**Task to complete**
Quote the entries that follow exactly, leaving none out.

Saved data entries
^^^^^^^^
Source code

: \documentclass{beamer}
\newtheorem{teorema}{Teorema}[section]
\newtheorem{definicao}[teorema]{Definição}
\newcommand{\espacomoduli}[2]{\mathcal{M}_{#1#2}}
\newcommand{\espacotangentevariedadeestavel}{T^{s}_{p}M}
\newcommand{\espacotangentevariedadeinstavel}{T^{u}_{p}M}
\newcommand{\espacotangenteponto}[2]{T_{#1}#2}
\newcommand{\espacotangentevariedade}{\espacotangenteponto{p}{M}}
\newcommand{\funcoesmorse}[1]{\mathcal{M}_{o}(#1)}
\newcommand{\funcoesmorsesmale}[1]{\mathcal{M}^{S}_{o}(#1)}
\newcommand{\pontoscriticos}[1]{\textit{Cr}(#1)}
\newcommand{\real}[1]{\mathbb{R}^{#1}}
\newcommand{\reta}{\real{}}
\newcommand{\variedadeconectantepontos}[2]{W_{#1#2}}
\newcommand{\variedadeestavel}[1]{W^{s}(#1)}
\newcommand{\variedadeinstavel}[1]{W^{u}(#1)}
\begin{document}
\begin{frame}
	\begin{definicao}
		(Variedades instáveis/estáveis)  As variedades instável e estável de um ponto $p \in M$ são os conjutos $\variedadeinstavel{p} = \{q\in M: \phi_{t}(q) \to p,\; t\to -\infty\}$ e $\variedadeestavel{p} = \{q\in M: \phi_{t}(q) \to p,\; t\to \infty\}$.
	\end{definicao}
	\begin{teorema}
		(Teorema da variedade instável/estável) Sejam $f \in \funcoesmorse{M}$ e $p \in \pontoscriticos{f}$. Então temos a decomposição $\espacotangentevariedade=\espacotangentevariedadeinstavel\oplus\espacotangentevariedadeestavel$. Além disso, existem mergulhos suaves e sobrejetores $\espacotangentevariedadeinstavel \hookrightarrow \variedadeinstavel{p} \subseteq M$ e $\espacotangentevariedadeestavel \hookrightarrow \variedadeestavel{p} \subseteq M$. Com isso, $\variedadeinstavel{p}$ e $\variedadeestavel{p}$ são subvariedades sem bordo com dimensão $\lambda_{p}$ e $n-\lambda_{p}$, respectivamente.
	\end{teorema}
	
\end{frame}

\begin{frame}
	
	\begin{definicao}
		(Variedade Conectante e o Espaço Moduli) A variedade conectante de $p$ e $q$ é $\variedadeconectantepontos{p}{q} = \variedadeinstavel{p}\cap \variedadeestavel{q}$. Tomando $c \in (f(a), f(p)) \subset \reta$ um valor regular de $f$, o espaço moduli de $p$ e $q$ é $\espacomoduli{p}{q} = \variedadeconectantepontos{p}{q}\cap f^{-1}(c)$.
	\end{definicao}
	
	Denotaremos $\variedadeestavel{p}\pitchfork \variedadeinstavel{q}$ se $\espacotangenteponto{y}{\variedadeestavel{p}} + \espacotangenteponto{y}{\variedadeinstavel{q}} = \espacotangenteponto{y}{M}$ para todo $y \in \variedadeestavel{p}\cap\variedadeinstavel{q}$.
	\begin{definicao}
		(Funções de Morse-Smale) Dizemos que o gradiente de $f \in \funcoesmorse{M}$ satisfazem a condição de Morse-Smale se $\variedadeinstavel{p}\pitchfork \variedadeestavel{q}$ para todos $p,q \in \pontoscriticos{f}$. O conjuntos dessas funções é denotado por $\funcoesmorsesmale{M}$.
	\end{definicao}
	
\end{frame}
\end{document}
^^^^^^^^
**Task solution**
Source code

: \documentclass{beamer}
\newtheorem{teorema}{Teorema}[section]
\newtheorem{definicao}[teorema]{Definição}
\newcommand{\espacomoduli}[2]{\mathcal{M}_{#1#2}}
\newcommand{\espacotangentevariedadeestavel}{T^{s}_{p}M}
\newcommand{\espacotangentevariedadeinstavel}{T^{u}_{p}M}
\newcommand{\espacotangenteponto}[2]{T_{#1}#2}
\newcommand{\espacotangentevariedade}{\espacotangenteponto{p}{M}}
\newcommand{\funcoesmorse}[1]{\mathcal{M}_{o}(#1)}
\newcommand{\funcoesmorsesmale}[1]{\mathcal{M}^{S}_{o}(#1)}
\newcommand{\pontoscriticos}[1]{\textit{Cr}(#1)}
\newcommand{\real}[1]{\mathbb{R}^{#1}}
\newcommand{\reta}{\real{}}
\newcommand{\variedadeconectantepontos}[2]{W_{#1#2}}
\newcommand{\variedadeestavel}[1]{W^{s}(#1)}
\newcommand{\variedadeinstavel}[1]{W^{u}(#1)}
\begin{document}
\begin{frame}
	\begin{definicao}
		(Variedades instáveis/estáveis)  As variedades instável e estável de um ponto $p \in M$ são os conjutos $\variedadeinstavel{p} = \{q\in M: \phi_{t}(q) \to p,\; t\to -\infty\}$ e $\variedadeestavel{p} = \{q\in M: \phi_{t}(q) \to p,\; t\to \infty\}$.
	\end{definicao}
	\begin{teorema}
		(Teorema da variedade instável/estável) Sejam $f \in \funcoesmorse{M}$ e $p \in \pontoscriticos{f}$. Então temos a decomposição $\espacotangentevariedade=\espacotangentevariedadeinstavel\oplus\espacotangentevariedadeestavel$. Além disso, existem mergulhos suaves e sobrejetores $\espacotangentevariedadeinstavel \hookrightarrow \variedadeinstavel{p} \subseteq M$ e $\espacotangentevariedadeestavel \hookrightarrow \variedadeestavel{p} \subseteq M$. Com isso, $\variedadeinstavel{p}$ e $\variedadeestavel{p}$ são subvariedades sem bordo com dimensão $\lambda_{p}$ e $n-\lambda_{p}$, respectivamente.
	\end{teorema}
	
\end{frame}

\begin{frame}
	
	\begin{definicao}
		(Variedade Conectante e o Espaço Moduli) A variedade conectante de $p$ e $q$ é $\variedadeconectantepontos{p}{q} = \variedadeinstavel{p}\cap \variedadeestavel{q}$. Tomando $c \in (f(a), f(p)) \subset \reta$ um valor regular de $f$, o espaço moduli de $p$ e $q$ é $\espacomoduli{p}{q} = \variedadeconectantepontos{p}{q}\cap f^{-1}(c)$.
	\end{definicao}
	
	Denotaremos $\variedadeestavel{p}\pitchfork \variedadeinstavel{q}$ se $\espacotangenteponto{y}{\variedadeestavel{p}} + \espacotangenteponto{y}{\variedadeinstavel{q}} = \espacotangenteponto{y}{M}$ para todo $y \in \variedadeestavel{p}\cap\variedadeinstavel{q}$.
	\begin{definicao}
		(Funções de Morse-Smale) Dizemos que o gradiente de $f \in \funcoesmorse{M}$ satisfazem a condição de Morse-Smale se $\variedadeinstavel{p}\pitchfork \variedadeestavel{q}$ para todos $p,q \in \pontoscriticos{f}$. O conjuntos dessas funções é denotado por $\funcoesmorsesmale{M}$.
	\end{definicao}
	
\end{frame}
\end{document}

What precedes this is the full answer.